┌────────

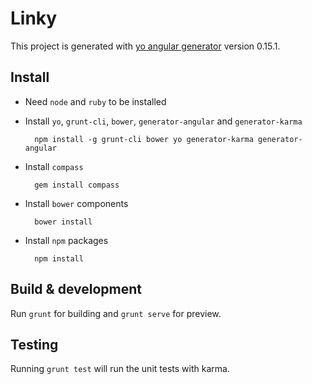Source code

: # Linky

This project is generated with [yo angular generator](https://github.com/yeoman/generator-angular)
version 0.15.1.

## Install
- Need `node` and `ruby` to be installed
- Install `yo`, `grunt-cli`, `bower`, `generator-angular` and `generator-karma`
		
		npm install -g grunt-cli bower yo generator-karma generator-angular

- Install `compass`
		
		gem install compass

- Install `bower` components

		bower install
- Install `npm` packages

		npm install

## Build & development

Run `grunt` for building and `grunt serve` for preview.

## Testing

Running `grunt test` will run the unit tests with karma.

└────────
┌────────

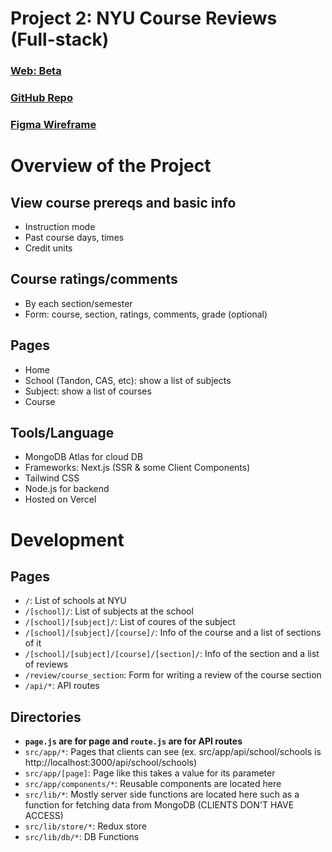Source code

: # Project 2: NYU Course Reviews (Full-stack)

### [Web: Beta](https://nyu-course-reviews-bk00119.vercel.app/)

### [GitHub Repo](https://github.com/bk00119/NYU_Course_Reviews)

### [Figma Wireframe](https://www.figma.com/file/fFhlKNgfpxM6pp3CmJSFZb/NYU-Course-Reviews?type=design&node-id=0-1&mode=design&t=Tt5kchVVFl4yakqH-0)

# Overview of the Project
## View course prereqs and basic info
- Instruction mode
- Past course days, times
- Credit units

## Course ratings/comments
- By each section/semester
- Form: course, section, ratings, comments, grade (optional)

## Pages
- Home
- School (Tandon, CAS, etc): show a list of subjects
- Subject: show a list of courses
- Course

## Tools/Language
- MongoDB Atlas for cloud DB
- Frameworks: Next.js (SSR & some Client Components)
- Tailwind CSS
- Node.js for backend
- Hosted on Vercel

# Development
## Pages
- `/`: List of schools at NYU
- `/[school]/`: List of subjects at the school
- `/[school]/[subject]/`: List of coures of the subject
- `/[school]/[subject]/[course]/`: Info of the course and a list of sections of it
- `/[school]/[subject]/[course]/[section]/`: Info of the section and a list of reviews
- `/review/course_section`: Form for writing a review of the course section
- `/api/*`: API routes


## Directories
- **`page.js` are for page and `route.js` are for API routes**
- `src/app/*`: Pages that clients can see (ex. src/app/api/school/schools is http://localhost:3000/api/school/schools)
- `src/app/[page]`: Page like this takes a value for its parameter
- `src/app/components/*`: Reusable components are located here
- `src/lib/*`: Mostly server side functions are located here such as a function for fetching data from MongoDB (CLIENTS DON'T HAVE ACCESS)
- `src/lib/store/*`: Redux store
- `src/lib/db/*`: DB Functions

└────────

» **Exercise details**:
Return exactly the lines above from the line that has "# Development" through the line that has "DON'T HAVE ACCESS)", inclusive, and nothing else.

» **Worked solution**:
# Development
## Pages
- `/`: List of schools at NYU
- `/[school]/`: List of subjects at the school
- `/[school]/[subject]/`: List of coures of the subject
- `/[school]/[subject]/[course]/`: Info of the course and a list of sections of it
- `/[school]/[subject]/[course]/[section]/`: Info of the section and a list of reviews
- `/review/course_section`: Form for writing a review of the course section
- `/api/*`: API routes


## Directories
- **`page.js` are for page and `route.js` are for API routes**
- `src/app/*`: Pages that clients can see (ex. src/app/api/school/schools is http://localhost:3000/api/school/schools)
- `src/app/[page]`: Page like this takes a value for its parameter
- `src/app/components/*`: Reusable components are located here
- `src/lib/*`: Mostly server side functions are located here such as a function for fetching data from MongoDB (CLIENTS DON'T HAVE ACCESS)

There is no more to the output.